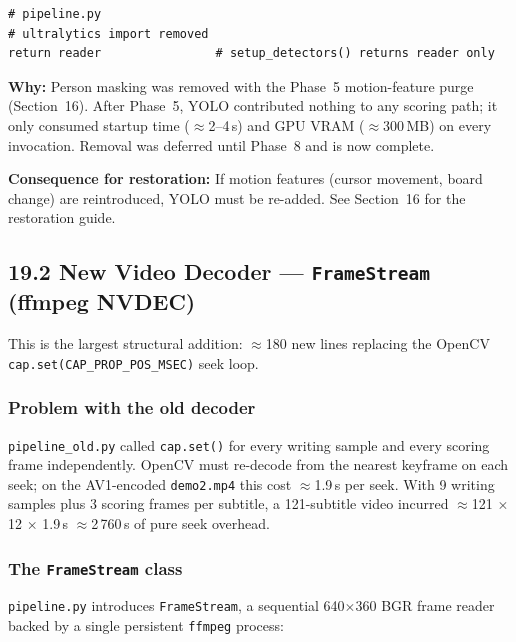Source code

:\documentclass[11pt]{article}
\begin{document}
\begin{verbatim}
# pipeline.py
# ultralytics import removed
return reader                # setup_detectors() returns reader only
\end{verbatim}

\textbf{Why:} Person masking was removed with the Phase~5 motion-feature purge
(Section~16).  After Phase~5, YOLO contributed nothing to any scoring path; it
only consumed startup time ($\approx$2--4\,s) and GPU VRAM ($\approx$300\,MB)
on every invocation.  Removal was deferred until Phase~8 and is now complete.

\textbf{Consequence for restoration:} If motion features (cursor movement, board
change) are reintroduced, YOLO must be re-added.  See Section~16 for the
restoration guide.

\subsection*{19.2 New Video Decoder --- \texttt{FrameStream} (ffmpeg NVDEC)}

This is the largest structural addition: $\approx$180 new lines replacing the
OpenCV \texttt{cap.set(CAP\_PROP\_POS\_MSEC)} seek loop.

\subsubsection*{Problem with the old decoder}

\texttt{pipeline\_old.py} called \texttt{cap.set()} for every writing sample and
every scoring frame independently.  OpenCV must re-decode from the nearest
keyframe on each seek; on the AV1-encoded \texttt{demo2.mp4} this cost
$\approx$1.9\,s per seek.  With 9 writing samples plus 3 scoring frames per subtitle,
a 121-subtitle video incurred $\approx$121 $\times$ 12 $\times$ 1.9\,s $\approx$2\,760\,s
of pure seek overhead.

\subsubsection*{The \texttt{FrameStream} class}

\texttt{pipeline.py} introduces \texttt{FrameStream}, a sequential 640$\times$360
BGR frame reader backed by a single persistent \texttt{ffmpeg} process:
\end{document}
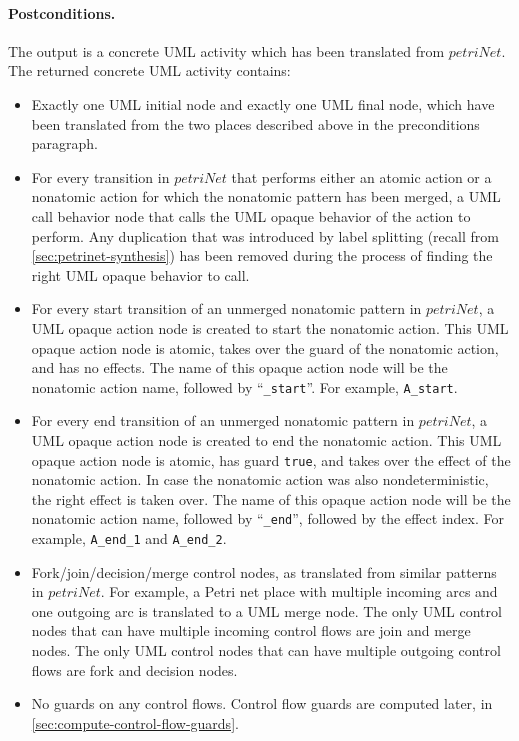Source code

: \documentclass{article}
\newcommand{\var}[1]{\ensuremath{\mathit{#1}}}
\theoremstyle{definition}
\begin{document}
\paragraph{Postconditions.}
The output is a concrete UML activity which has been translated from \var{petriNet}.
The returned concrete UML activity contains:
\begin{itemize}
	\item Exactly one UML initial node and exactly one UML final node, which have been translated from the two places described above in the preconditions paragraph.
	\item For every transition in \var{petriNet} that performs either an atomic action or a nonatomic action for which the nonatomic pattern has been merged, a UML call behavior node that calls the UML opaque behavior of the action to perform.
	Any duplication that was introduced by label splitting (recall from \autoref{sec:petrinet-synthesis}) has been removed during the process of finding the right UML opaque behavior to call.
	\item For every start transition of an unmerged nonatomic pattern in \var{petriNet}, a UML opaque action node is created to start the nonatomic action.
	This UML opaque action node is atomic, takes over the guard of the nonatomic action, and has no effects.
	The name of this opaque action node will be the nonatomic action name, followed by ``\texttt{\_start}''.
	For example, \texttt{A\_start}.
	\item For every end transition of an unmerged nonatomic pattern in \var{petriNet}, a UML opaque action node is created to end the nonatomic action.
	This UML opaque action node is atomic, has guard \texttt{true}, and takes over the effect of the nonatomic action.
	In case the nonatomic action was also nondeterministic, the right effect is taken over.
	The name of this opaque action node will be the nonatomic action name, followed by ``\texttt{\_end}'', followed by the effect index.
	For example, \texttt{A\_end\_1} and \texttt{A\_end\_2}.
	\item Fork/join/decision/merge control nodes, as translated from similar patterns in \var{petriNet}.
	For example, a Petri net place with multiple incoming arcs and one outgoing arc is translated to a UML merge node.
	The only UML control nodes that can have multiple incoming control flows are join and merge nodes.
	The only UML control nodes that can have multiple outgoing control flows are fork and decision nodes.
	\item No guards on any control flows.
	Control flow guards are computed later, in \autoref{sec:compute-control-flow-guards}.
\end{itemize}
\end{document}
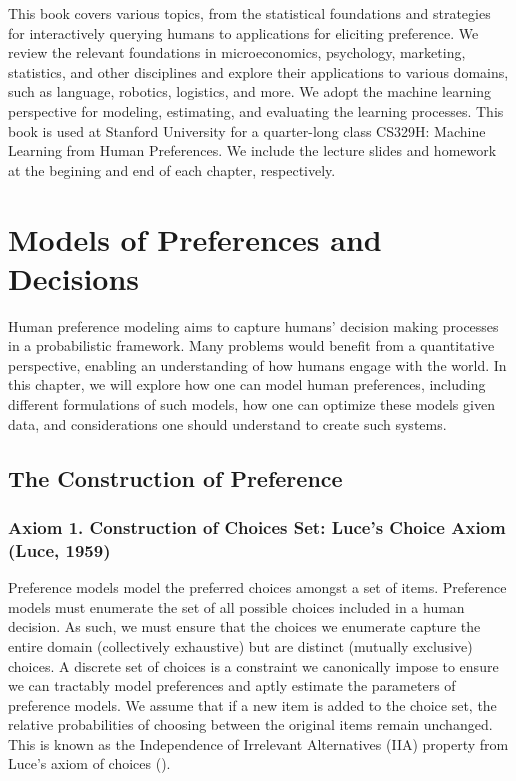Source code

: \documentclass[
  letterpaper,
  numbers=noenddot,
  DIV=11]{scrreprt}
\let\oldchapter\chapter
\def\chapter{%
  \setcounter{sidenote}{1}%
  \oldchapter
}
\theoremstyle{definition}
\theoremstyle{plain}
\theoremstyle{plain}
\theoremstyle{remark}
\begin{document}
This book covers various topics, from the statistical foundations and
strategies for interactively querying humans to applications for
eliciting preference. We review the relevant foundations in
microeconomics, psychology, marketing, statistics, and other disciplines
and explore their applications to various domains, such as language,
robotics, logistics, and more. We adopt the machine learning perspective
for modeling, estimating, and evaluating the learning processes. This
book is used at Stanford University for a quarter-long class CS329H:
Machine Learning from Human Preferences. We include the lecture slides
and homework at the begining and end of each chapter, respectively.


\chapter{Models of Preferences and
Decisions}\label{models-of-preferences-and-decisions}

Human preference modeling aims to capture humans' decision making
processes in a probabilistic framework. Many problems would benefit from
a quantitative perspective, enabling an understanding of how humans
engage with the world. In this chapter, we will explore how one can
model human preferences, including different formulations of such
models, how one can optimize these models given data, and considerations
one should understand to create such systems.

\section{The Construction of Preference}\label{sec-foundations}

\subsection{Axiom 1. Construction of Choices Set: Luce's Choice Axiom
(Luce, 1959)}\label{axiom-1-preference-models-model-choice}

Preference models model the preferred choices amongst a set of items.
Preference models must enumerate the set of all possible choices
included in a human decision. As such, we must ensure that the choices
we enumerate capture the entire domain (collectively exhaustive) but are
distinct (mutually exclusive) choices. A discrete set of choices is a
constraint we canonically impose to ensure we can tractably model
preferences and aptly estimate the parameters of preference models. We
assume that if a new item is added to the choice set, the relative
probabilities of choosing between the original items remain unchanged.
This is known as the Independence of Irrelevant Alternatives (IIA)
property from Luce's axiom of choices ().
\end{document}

## WHAT THE EXERCISE ASKS
Above are the records. Copy every line in them holding "which".

## SOLUTION FOR THIS TASK
The output is a concrete UML activity which has been translated from \var{petriNet}.
	\item Exactly one UML initial node and exactly one UML final node, which have been translated from the two places described above in the preconditions paragraph.
	\item For every transition in \var{petriNet} that performs either an atomic action or a nonatomic action for which the nonatomic pattern has been merged, a UML call behavior node that calls the UML opaque behavior of the action to perform.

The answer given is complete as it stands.